3.3 3rd example MIT OCW feed[edit]

Full example (with dc elements) here: MIT OCW feed, source

<?xml version="1.0" encoding="utf-8"?>
<?xml-stylesheet title="XSL_formatting" type="text/xsl" href="../../style/rss10.xsl"?>
  <channel rdf:about="">
    <title>MIT OpenCourseWare: All Courses</title>
    <description>All courses in all departments from MIT OpenCourseWare, provider of free and open MIT course materials.</description> 
        <rdf:li rdf:resource="" />
<item rdf:about="">
<title>5.60 Thermodynamics & Kinetics, Spring 2008 (MIT)</title>
<description>This subject deals primarily with equilibrium properties of macroscopic systems, ... .</description>

4 Discussion[edit]

4.1 Standardisation of the "feed o' feeds"[edit]
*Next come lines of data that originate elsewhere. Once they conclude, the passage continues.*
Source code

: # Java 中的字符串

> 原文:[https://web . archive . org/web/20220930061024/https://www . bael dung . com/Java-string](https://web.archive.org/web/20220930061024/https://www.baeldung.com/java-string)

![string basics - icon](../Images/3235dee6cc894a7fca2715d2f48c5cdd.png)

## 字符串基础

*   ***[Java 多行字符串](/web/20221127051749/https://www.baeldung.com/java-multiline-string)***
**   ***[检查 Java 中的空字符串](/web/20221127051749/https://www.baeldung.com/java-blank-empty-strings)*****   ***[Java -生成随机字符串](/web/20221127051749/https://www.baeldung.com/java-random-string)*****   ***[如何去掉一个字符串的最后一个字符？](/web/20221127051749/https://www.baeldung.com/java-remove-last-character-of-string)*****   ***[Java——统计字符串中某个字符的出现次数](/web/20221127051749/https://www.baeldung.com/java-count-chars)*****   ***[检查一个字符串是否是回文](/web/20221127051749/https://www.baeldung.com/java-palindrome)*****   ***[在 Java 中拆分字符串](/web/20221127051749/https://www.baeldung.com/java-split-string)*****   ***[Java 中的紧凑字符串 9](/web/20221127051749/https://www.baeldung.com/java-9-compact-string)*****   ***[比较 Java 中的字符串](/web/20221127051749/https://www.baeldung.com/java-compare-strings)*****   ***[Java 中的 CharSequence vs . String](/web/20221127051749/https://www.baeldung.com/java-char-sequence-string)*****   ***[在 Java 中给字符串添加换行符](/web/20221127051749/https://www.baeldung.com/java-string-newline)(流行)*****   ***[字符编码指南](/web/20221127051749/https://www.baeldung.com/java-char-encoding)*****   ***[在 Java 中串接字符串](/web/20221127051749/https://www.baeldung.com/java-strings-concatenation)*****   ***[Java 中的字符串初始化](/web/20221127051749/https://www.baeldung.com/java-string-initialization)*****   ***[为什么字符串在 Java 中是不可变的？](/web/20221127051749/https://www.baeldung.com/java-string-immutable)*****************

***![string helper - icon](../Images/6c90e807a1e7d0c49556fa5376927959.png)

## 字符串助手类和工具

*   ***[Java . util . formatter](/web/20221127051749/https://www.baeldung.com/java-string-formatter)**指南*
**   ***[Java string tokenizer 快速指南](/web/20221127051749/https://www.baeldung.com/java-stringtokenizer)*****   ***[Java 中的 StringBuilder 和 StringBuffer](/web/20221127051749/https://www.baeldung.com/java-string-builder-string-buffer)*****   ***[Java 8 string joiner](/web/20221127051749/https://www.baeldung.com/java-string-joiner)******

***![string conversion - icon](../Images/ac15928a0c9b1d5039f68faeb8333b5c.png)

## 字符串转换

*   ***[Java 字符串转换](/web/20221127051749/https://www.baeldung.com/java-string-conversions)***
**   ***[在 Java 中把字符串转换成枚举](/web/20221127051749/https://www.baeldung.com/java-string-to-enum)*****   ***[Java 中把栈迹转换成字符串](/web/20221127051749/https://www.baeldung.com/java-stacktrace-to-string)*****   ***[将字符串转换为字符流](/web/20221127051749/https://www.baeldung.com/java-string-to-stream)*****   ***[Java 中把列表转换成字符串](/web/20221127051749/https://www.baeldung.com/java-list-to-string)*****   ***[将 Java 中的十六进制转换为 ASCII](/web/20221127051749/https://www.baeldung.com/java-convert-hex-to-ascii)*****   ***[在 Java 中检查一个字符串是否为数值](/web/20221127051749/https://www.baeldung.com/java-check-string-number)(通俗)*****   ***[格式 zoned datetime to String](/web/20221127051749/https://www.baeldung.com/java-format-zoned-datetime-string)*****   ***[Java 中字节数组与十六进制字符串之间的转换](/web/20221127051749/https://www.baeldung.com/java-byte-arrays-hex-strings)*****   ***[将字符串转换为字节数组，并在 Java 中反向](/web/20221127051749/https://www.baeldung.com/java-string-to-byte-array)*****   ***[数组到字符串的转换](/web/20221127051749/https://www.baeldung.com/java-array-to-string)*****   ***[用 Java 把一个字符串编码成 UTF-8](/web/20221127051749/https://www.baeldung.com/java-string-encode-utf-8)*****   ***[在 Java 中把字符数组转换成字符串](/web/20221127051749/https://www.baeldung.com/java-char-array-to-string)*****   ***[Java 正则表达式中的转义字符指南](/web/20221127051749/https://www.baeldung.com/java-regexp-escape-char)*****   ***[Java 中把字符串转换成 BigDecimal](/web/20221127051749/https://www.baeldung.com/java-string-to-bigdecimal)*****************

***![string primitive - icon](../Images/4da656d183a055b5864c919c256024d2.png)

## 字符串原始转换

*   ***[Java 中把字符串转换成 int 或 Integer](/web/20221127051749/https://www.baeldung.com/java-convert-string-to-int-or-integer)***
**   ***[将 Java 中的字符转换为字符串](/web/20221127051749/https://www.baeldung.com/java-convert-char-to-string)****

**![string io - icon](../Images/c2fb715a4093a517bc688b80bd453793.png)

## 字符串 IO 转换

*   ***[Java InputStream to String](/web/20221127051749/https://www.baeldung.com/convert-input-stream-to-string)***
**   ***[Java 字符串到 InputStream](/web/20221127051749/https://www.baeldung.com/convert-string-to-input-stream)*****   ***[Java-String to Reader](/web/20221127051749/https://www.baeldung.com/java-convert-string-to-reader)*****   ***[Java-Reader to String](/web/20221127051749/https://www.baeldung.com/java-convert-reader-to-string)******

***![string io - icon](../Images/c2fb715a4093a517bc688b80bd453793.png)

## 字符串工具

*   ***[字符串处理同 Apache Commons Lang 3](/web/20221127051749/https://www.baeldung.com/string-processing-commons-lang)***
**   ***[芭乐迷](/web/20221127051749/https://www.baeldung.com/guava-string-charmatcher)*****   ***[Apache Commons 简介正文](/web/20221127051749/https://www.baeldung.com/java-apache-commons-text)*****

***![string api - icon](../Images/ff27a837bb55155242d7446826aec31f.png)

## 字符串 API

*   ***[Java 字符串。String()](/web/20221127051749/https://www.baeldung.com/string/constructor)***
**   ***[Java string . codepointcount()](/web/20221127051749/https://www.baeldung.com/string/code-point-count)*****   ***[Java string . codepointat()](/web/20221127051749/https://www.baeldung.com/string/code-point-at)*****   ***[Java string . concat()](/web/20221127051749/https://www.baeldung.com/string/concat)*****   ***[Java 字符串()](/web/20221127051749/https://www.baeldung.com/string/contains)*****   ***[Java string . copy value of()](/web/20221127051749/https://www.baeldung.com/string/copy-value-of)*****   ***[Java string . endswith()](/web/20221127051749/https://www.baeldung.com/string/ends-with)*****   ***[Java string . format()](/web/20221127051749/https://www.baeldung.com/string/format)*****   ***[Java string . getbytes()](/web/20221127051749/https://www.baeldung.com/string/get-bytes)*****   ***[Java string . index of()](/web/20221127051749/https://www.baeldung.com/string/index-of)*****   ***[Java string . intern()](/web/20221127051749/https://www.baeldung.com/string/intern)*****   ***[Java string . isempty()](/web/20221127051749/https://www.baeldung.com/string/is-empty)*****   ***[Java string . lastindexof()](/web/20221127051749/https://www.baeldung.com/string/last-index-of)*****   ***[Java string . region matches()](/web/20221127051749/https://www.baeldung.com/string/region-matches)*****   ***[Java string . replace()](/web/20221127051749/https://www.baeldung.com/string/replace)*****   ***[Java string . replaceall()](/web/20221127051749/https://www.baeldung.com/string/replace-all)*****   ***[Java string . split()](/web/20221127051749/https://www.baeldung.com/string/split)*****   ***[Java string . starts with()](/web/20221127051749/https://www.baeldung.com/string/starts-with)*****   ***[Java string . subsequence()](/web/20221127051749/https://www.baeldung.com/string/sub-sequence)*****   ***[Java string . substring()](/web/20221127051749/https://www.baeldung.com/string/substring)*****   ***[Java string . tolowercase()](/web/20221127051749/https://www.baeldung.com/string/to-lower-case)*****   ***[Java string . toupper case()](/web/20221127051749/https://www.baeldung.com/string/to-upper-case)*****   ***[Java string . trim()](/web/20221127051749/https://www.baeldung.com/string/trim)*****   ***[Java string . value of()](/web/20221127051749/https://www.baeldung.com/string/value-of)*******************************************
  • Opml is widely used by rss readers for import/export of feed collections.
  • Opml is very loosely typed - we'd need a dtd for our specific case.
  • Wouldn't atom be better than opml?

4.2 Standardisation of resource feeds[edit]

OCWC has this but it's lacking for the video world, see Using media rss to syndicate and share media.

4.3 Retrieval of metadata vs. retrieval of metadata+resource: Podcast feeds vs OCW rss feed[edit]

A important difference is that:

  • In the podcast case (Oxford, OU), the rss links directly to assets (e.g. mp3, mp4, pdf files). Hence the podcast feed does not just deliver the metadata, but can also deliver the learning resources.
  • In the OCW case, the rss feed points at web pages, and (because there is no way of downloading the web page with all resources systematically with that information alone), it only communicates the metadata.

So, what missing in the OCW case is a mechanism of then getting the resource. This could be done in a variety of ways:

  • There could be a further rss/atom feed, that has all the various resources linked from it (see next section for example)
  • There could be a link to a html5 manifest, allowing the systematic offlining of html resources
  • There could be a refernece to an rsync server, that allows materials to be retrieved via rsync
  • There might not be a further link, but it is ensured that a "wget -pk" retrieves all relevant information in usuable form.

It's important that there is a way of determining which resources need to be updated. Further thoughts about this on OER_4_Low_Bandwidth, which looks at delivery of "resource alternatives" in the OER content, and which in a way makes an analogy between the <media:group> element in media rss (see Using media rss to syndicate and share media), and delivering non-video resources with alternatives.

4.4 A 4th example: OU OpenLearn[edit]

Open University OpenLearn feed structure.

Going back to our earlier discussion of the OCWC opml feed, we give a 4th example, and look at the OpenLearn feeds. The full discussion for OU feeds is here: /OpenLearn, and gives snippets of the feeds.

In terms of working with the OCWC opml: The OCWC opml links to the learningspace.xml feed, which points back at html pages (just like all the other institutions "master rss" feeds).

The open learn case is interesting, because there is an opml file, that links to rss feeds that have content in them. So if you have this opml file, you could download the OU content this way. If the OCWC opml linked to the OpenLearn opml, then it would be possilbe to download the whole of OpenLearn without going via a web page.